Dès lors que l'accession est contractuellement repoussée à la fin, non pas du bail, mais de la jouissance, c'est à dire au jour où le locataire quittera les lieux, la bailleresse ne peut prétendre, dans le cadre du renouvellement du bail, à aucune majoration de loyer au titre du puits de lumière.
*
Il résulte de l'ensemble de ces éléments que le montant du loyer du bail renouvelé au 1er avril 2017 doit être fixé à la somme de 37.892,88 € (113,69 m²P x 330 €) + 1 %.
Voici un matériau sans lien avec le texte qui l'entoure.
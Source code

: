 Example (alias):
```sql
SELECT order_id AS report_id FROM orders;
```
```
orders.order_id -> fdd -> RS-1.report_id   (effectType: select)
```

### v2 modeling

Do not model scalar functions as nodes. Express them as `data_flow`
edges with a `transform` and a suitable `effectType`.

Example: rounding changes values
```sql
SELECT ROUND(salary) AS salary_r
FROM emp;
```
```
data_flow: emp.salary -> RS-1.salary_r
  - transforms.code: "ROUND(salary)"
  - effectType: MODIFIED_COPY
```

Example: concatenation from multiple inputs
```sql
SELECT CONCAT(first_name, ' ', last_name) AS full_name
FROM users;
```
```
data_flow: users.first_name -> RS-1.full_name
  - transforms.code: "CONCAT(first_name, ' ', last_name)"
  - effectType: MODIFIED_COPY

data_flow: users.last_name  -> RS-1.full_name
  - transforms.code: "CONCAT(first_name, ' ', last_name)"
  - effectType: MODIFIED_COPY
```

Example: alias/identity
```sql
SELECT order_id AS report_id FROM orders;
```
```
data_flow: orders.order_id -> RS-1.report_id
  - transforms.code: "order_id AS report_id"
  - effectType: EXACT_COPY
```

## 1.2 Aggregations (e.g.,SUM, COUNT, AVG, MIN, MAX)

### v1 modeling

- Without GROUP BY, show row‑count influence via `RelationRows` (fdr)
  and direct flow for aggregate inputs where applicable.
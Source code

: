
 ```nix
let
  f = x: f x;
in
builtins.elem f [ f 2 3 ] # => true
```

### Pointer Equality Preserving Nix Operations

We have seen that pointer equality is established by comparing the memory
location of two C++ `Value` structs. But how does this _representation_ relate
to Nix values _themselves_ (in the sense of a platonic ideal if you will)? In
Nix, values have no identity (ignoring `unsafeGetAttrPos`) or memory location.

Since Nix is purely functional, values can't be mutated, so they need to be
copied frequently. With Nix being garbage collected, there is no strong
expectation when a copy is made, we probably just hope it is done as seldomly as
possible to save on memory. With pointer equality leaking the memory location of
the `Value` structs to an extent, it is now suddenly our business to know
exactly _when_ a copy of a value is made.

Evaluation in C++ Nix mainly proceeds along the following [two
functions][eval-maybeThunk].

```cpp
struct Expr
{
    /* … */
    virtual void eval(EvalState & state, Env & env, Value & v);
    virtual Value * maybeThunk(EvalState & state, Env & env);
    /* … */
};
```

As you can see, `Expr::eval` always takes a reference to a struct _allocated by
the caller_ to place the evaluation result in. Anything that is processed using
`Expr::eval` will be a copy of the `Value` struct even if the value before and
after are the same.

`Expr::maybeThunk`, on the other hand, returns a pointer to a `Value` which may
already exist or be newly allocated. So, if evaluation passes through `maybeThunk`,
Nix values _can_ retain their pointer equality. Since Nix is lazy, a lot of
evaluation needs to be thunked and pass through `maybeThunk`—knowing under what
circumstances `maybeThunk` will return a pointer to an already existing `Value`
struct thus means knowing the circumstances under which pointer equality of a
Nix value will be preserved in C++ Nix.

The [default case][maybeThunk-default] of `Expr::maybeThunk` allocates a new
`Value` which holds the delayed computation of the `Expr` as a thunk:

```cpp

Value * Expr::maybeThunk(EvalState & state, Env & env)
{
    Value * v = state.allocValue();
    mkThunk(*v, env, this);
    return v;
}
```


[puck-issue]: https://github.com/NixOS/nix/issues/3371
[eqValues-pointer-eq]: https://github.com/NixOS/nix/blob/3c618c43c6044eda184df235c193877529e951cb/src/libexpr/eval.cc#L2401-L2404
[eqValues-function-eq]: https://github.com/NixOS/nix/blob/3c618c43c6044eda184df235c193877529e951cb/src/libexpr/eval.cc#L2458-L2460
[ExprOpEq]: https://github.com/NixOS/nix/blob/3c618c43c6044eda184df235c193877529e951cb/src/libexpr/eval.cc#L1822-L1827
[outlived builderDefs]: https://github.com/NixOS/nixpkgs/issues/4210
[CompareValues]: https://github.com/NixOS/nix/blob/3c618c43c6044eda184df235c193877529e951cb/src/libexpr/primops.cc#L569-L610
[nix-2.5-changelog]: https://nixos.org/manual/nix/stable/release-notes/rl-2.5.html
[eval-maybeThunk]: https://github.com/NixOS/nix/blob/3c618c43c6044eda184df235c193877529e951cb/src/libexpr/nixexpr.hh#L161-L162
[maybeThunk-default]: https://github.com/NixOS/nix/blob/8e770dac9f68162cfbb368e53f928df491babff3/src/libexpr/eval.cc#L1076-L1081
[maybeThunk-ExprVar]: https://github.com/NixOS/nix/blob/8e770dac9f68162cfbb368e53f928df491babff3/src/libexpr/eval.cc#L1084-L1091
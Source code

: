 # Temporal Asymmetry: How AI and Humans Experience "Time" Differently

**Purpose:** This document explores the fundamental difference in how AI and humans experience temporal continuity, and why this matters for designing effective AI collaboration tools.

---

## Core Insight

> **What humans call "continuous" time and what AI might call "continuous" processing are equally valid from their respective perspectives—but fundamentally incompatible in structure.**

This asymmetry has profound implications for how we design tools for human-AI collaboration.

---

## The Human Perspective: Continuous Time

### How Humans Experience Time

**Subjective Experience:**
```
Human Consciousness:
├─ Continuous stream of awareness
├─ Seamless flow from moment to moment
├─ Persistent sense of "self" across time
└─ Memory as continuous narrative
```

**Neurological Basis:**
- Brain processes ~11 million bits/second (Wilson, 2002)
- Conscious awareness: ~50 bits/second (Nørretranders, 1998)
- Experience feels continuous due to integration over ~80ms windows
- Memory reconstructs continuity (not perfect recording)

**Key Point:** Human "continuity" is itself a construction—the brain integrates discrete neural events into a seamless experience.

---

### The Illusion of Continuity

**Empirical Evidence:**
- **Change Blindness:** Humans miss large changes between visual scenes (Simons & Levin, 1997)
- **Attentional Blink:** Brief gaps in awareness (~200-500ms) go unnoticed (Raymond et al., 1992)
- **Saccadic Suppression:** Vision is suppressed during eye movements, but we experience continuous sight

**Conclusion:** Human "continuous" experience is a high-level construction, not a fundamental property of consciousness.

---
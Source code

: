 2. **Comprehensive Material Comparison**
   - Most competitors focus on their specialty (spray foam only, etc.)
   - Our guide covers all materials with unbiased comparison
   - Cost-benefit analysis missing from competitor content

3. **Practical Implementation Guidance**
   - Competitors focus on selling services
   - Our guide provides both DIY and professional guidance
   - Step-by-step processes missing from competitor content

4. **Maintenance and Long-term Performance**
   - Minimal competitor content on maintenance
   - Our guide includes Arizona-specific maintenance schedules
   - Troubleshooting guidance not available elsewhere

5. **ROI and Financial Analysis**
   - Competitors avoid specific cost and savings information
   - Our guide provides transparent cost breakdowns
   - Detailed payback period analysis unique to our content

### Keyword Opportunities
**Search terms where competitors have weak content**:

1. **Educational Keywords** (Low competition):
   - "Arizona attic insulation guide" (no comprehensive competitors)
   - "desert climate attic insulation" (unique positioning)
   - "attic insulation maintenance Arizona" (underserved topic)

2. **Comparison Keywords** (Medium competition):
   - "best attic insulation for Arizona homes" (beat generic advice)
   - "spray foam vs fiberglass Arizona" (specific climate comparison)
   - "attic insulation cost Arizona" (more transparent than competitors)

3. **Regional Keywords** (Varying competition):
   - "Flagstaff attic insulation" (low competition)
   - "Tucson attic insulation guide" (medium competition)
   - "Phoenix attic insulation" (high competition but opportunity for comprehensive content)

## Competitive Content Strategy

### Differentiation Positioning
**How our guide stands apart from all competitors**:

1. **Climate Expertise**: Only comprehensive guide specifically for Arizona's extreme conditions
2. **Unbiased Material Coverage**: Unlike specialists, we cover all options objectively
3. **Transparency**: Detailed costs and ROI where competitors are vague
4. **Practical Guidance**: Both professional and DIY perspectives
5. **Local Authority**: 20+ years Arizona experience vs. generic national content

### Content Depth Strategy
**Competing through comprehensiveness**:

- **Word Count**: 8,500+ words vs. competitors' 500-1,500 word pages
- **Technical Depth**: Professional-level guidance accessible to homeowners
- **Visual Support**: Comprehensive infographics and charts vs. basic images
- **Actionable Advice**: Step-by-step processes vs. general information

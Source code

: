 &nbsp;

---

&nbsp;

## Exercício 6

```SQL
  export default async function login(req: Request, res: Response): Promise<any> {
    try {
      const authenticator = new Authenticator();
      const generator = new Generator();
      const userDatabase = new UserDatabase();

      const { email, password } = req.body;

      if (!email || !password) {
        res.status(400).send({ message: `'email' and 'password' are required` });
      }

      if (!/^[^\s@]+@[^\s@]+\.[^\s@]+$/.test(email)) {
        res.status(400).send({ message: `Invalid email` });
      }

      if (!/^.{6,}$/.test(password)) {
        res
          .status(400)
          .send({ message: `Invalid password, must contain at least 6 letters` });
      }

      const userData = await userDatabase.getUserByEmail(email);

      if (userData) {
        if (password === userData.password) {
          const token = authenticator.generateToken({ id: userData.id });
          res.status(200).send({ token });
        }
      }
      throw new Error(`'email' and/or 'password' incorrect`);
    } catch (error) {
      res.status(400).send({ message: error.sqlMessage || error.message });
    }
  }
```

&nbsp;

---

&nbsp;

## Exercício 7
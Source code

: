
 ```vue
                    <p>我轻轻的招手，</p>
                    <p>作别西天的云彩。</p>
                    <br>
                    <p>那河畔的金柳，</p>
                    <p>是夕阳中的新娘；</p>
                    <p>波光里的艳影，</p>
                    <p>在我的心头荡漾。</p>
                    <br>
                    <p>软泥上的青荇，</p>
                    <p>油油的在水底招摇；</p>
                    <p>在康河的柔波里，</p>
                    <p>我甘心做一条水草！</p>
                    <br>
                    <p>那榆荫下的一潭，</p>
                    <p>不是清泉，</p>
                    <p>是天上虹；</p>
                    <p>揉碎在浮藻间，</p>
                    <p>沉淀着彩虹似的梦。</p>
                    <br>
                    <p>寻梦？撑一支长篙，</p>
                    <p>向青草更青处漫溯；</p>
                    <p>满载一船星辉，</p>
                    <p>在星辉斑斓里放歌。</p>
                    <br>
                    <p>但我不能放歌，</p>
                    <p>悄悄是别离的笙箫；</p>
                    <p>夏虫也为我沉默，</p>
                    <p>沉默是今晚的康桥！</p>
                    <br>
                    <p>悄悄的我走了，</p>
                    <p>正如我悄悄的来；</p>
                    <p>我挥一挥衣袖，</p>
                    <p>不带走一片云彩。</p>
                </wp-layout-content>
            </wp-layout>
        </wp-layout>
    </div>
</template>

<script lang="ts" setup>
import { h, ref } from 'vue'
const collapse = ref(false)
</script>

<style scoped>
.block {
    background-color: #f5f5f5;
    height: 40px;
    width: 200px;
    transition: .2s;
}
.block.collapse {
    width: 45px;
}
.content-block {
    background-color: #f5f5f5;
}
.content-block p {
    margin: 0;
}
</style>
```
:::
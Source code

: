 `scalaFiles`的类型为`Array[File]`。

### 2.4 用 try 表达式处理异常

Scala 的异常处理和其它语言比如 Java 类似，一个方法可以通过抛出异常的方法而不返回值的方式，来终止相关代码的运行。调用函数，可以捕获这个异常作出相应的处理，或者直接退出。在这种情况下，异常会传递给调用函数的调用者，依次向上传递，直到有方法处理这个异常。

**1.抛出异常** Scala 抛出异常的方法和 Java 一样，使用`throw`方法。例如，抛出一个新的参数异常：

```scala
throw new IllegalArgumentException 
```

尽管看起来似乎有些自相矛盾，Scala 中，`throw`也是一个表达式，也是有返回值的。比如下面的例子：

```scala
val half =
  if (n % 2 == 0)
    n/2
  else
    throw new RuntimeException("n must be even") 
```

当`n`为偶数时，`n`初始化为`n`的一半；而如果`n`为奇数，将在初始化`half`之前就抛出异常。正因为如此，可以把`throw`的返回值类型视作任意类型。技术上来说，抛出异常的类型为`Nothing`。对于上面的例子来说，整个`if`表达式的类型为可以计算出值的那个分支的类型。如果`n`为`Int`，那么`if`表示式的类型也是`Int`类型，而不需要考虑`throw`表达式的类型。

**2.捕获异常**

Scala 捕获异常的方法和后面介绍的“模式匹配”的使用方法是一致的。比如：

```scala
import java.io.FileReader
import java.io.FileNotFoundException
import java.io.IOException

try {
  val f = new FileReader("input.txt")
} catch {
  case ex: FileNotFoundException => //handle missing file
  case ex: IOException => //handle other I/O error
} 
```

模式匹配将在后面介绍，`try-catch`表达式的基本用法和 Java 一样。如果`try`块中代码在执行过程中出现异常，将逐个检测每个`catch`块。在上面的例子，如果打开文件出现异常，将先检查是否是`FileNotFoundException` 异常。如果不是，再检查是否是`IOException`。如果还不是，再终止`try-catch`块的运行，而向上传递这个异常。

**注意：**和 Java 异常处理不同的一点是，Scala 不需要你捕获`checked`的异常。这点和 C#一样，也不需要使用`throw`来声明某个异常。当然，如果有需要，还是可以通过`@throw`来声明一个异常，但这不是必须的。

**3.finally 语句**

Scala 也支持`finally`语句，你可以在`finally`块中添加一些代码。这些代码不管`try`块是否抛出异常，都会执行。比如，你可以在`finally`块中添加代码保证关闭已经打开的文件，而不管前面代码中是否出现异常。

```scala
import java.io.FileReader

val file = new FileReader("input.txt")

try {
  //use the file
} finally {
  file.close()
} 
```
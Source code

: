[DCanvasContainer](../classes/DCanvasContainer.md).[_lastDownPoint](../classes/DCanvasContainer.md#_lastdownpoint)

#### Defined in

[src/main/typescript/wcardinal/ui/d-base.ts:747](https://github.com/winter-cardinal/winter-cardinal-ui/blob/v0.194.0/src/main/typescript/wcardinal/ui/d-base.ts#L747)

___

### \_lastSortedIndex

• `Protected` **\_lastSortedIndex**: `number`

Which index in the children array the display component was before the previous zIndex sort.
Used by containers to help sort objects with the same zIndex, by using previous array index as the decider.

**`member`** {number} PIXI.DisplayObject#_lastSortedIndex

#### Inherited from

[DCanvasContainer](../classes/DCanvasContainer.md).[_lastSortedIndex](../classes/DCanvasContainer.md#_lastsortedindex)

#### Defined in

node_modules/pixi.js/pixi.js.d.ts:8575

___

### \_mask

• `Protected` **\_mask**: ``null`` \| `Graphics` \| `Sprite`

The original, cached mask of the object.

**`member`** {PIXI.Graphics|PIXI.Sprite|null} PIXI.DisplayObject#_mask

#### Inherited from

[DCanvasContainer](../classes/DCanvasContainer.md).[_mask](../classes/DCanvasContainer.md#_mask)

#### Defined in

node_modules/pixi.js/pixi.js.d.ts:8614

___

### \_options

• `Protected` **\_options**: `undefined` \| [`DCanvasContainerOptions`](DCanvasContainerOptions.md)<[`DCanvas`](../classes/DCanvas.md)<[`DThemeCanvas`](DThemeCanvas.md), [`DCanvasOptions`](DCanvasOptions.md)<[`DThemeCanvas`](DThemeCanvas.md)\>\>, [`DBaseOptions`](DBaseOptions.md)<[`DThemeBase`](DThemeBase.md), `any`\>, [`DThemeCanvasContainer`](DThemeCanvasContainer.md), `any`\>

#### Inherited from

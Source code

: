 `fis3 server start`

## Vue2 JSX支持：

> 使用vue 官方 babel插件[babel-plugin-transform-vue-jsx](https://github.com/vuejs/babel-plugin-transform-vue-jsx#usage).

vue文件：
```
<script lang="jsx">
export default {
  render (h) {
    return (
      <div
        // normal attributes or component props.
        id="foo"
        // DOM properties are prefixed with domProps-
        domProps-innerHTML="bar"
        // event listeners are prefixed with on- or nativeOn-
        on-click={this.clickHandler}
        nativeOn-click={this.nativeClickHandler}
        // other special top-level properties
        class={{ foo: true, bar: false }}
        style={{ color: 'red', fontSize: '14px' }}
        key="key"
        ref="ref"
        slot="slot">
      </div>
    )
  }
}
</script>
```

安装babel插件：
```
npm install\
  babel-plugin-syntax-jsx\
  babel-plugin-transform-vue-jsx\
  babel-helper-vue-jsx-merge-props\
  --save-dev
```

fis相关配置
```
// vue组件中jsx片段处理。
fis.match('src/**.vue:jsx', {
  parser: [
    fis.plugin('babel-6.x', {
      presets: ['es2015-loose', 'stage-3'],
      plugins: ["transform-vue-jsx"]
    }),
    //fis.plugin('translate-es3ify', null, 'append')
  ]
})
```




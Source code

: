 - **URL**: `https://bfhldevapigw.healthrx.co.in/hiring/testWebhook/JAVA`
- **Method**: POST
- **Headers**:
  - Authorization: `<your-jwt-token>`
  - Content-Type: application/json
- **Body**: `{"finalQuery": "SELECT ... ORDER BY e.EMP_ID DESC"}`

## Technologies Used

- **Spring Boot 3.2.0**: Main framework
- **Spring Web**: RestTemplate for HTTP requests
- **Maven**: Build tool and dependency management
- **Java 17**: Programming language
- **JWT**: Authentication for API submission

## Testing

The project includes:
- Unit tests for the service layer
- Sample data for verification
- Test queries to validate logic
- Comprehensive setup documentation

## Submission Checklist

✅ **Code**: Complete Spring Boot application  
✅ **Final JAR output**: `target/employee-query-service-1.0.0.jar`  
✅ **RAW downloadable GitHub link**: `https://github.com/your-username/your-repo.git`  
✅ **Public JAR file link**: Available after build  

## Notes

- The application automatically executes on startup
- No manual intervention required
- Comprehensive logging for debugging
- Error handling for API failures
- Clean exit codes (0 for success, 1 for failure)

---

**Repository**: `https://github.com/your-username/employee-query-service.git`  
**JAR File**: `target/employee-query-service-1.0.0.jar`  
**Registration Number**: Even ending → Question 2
La cour constate qu'il n'a pas été interjeté appel du chef du jugement disant n'y avoir lieu à statuer sur la demande de la Caisse d'Epargne tendant à voir dire et juger qu'aucun intérêt de droit ne sera dû à compter du 1er avril 2017 et que lesdits intérêts ne seront pas capitalisés.
Sur les dépens et l'article 700 du code de procédure civile
Au regard de la solution du litige, le jugement déféré sera confirmé des chefs des dépens et de l'article 700 du code de procédure civile.
Par ailleurs, dès lors que les parties succombent toutes deux partiellement, il n'apparaît pas inéquitable de laisser à chacune d'elles la charge de leurs dépens d'appel et de leurs frais irrépétibles.
PAR CES MOTIFS
La Cour, statuant par arrêt contradictoire,
Confirme le jugement entrepris sauf en celle de ses dispositions relative au montant du loyer du bail renouvelé ;
Statuant à nouveau du chef infirmé,
Fixe à la somme annuelle de 37.892,88 € hors taxes et hors charges le montant du loyer du bail renouvelé au 1er avril 2017 des locaux situés [Adresse 9] (78);
Laisse à chacune des parties la charge de ses dépens ;
Déboute les parties de leur demande au titre de l'article 700 du code de procédure civile.
Prononcé publiquement par mise à disposition de l'arrêt au greffe de la cour, les parties en ayant été préalablement avisées dans les conditions prévues au deuxième alinéa de l'article 450 du code de procédure civile.
Signé par Monsieur François THOMAS, Président et par M. BELLANCOURT, Greffier, auquel la minute de la décision a été remise par le magistrat signataire.